At 6am, I was up and ready to head out, but first had to wake the night manager to unlock the kitchen for me. At $8 a loaf, I was not prepared to abandon my gluten free bread just because they locked the kitchen at night. I got a taxi over to the Discovery Melbourne hostel to meet up with the Groovy Grape tour, as recommended by Lauren, my Stray NZ travel buddy from last year.
Groovy Grape runs small group tours, similar in style to Intrepid, led by our fearless leader Emma. There were 13 people in the group and surprisingly I was the only Brit there – Maaike, Césanne and Iselle (Dutch); Laars (Swiss), Bert and Sylvie (French); Laney (Korean); Tess (Swiss); and Franzi, Robin and two other girls from Germany.
We drove out of Melbourne as the sun rose and headed out towards our first stop on the coast: Split Point lighthouse.

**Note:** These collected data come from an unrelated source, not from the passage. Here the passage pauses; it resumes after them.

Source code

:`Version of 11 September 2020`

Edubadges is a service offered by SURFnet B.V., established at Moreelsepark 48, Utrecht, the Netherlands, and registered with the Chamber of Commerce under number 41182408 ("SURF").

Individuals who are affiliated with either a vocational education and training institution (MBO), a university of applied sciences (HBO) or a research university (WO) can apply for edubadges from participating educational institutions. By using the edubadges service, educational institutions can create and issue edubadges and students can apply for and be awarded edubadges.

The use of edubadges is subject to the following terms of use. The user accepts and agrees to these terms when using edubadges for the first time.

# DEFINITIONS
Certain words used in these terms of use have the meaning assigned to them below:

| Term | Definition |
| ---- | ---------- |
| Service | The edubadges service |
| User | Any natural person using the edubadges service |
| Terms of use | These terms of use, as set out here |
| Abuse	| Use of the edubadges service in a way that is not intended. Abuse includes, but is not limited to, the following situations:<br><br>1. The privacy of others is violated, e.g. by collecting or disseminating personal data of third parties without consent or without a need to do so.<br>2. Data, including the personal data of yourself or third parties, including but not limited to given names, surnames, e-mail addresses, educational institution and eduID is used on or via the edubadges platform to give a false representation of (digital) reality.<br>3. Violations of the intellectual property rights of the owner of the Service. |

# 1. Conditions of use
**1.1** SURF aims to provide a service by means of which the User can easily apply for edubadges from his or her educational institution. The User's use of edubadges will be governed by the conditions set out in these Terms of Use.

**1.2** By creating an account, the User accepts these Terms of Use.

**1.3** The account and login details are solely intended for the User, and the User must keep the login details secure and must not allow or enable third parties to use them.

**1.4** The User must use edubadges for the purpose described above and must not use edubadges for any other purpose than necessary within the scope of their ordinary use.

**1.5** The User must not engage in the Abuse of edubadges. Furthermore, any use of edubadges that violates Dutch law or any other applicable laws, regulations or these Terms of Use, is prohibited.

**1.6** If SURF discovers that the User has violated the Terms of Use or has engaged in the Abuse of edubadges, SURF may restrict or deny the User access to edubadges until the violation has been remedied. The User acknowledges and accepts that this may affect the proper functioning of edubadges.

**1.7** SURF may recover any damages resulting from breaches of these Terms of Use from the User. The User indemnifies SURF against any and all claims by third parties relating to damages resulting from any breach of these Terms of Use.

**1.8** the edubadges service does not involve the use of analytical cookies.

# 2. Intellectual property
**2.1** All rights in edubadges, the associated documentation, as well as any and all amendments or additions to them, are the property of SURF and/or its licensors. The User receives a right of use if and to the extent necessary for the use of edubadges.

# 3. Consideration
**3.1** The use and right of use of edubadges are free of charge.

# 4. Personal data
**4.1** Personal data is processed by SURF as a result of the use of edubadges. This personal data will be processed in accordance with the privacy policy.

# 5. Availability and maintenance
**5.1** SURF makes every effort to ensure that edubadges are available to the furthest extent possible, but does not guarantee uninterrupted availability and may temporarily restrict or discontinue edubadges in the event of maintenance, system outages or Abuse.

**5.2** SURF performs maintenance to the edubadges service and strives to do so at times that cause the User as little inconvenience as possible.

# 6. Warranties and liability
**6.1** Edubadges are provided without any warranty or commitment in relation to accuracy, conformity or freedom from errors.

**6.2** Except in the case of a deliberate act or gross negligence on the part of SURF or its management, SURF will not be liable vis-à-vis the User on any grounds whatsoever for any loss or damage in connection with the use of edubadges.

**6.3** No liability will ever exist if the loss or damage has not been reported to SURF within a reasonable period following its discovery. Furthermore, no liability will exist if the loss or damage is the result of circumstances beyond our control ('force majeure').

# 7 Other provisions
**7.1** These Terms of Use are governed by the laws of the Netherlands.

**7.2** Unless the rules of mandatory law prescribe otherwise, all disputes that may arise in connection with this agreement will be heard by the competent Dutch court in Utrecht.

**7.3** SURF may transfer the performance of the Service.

This is where the difference between me and the rest of the group became starkly apparent: They had never watched ‘Round the Twist’!

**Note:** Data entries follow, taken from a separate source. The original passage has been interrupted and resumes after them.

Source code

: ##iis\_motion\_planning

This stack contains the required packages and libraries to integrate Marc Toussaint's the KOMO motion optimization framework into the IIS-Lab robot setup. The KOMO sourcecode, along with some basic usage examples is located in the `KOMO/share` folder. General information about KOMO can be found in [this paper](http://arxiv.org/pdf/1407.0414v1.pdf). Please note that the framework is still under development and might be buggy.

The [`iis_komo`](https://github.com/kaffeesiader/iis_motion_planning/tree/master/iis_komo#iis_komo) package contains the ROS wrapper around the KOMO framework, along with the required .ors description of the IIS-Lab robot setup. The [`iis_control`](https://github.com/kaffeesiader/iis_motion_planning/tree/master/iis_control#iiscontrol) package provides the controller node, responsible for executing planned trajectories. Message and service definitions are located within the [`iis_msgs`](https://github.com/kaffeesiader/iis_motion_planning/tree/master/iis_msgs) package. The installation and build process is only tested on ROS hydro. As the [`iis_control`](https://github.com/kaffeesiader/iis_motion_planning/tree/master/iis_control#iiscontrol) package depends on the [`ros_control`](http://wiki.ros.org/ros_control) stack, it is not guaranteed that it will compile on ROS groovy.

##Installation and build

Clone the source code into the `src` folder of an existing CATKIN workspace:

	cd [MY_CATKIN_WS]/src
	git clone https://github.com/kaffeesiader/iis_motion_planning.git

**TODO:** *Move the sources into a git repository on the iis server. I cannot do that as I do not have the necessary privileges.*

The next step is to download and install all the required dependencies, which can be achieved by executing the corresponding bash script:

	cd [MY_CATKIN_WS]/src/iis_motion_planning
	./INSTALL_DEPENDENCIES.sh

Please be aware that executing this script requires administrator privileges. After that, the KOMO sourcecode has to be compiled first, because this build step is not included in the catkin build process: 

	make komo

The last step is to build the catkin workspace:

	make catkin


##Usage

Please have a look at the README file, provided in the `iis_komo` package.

Round the Twist was a very popular TV series in the late 80s/early 90s. A family with three kids lived in a lighthouse, which was variously haunted, attracted monsters, turned one of the kids into something else, etc… you get the idea. The kids would always solve the mystery before the adults worked out what was going on. Looking back at YouTube clips now, it certainly hasn’t aged well and was probably terrible even then, but we loved it and discussed it avidly each week. I’m fairly sure we all had a crush on the older brother, who was probably only 12 at the time! So I was naturally very excited to see the lighthouse where it was filmed and it brought back a rush of memories. To everyone else, it was just a lighthouse. They all stood there completely nonplussed while Emma and I skipped up the path singing the theme tune, which I still know by heart despite not seeing the show for over 20 years. Altogether now: ‘Have you ever, ever felt like this? Have strange things happened? Are you going round the twist?’
Our next stop was Torquay, home of the RipCurl surf brand (quick stop at the factory outlet store, but no luck). Then we continued to Kennet River for a picnic lunch. Everyone joined in together and before long we had an impressive spread of salad, bread, wraps, cold meats, grated cheese and an assortment of dressings, sauces and extras making up a DIY sandwich bar. Emma’s tour guide experience showed through as she got us all involved, making light work of preparation and clearing away. After lunch, we went for a nature walk to see sleepy koalas, feeding noisy parrots directly from our hands and a warily avoiding a disturbingly tall emu. I have done well on my Aussie wildlife list and we haven’t even reached the Great Ocean Road yet.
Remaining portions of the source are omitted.